Almanya’nın Hamburg’unda ABD’nin Ferguson’unda, Suriye’de Irak’ta ve daha birçok yerde kör ve sağır olan sözüm ona uygar dünya sıra Türkiye’ye gelince hemen aslan kesilen kaygı duyduğunu söyleyen bu emperyalist ve faşist sömürgeci ülkelere sormak hakkımız olsa gerek.
Ülkemizde birkaç ay önce gözaltına alınan daha sonra suçsuz oldukları anlaşılan birkaç kişinin açmış oldukları dava sonucunda bazı cemaat mensuplarının ifadeleri alınmak üzere emniyete davet edilmişlerdir. Aman Allah’ım AB Avrupa hemen insan hakları savunuculuğuna soyundular ve Türkiye’yi uyarmaya kalktılar. Bu ne çifte standart ne aymazlık bu ne ikiyüzlülük.
Dünyada meydana gelen insan hakları ihlalleri yüzünden dünyada kan ve savaş bitmiyor. Çünkü bu sömürgeci devletler kan ve göz yaşından beslenmekteler. Bizi hala hasta adam sanıyorlar oysa şimdi ne hasta adam var ne de sessiz kalacak bir yönetim var, anında cevapları veriliyor.

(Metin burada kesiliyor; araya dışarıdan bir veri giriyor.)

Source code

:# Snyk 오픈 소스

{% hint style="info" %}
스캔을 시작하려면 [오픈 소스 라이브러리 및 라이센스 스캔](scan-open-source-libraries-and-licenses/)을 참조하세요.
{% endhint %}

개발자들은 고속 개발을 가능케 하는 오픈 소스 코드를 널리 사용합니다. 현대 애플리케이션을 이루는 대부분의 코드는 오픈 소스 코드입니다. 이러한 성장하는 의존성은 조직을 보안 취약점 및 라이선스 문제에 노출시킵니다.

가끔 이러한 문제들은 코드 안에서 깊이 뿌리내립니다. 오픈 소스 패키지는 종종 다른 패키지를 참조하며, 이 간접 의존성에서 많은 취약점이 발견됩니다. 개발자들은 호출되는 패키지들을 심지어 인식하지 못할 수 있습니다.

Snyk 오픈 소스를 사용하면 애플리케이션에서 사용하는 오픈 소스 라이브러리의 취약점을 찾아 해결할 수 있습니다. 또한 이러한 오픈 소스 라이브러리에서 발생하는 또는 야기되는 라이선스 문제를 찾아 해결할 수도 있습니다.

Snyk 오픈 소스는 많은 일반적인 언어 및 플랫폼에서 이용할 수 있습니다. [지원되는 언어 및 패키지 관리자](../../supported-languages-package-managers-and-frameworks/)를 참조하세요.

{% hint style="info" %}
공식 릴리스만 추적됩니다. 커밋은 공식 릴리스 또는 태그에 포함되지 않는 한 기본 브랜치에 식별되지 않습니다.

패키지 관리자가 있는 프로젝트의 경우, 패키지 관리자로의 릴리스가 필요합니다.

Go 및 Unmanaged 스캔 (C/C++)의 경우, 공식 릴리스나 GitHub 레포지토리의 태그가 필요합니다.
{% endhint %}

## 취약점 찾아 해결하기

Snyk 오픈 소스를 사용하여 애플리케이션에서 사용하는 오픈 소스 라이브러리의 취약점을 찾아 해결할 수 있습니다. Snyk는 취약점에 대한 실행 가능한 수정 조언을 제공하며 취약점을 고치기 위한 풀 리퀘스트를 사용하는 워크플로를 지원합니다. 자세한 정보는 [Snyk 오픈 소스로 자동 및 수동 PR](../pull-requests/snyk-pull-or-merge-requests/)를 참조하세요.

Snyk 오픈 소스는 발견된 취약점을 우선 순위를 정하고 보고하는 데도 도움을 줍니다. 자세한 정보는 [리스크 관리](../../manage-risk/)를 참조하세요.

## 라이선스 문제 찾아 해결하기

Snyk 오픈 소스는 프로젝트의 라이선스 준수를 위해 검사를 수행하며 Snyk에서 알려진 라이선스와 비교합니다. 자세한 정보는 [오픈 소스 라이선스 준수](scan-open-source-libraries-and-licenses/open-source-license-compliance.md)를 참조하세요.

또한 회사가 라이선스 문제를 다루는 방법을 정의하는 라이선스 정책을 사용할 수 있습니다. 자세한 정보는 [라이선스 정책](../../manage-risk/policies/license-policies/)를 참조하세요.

İnsan hakları ve demokrasiden asla taviz verilmemelidir. Ama dünyadaki gelişmeler kör ve sağır olan emperyalistlere ve faşistlere de anında cevapları verilmelidir. Nerede zulüm varsa nerede haksızlık adaletsizlik varsa karşı çıkmamız gerekir. Bu hem bizim insan oluşumuz hem de mensubu bulunduğumuz inancın gereğidir. “Zalime hasım mazluma hısım olmak gerekir” bu da insanlık onuru ile aynı değerdedir.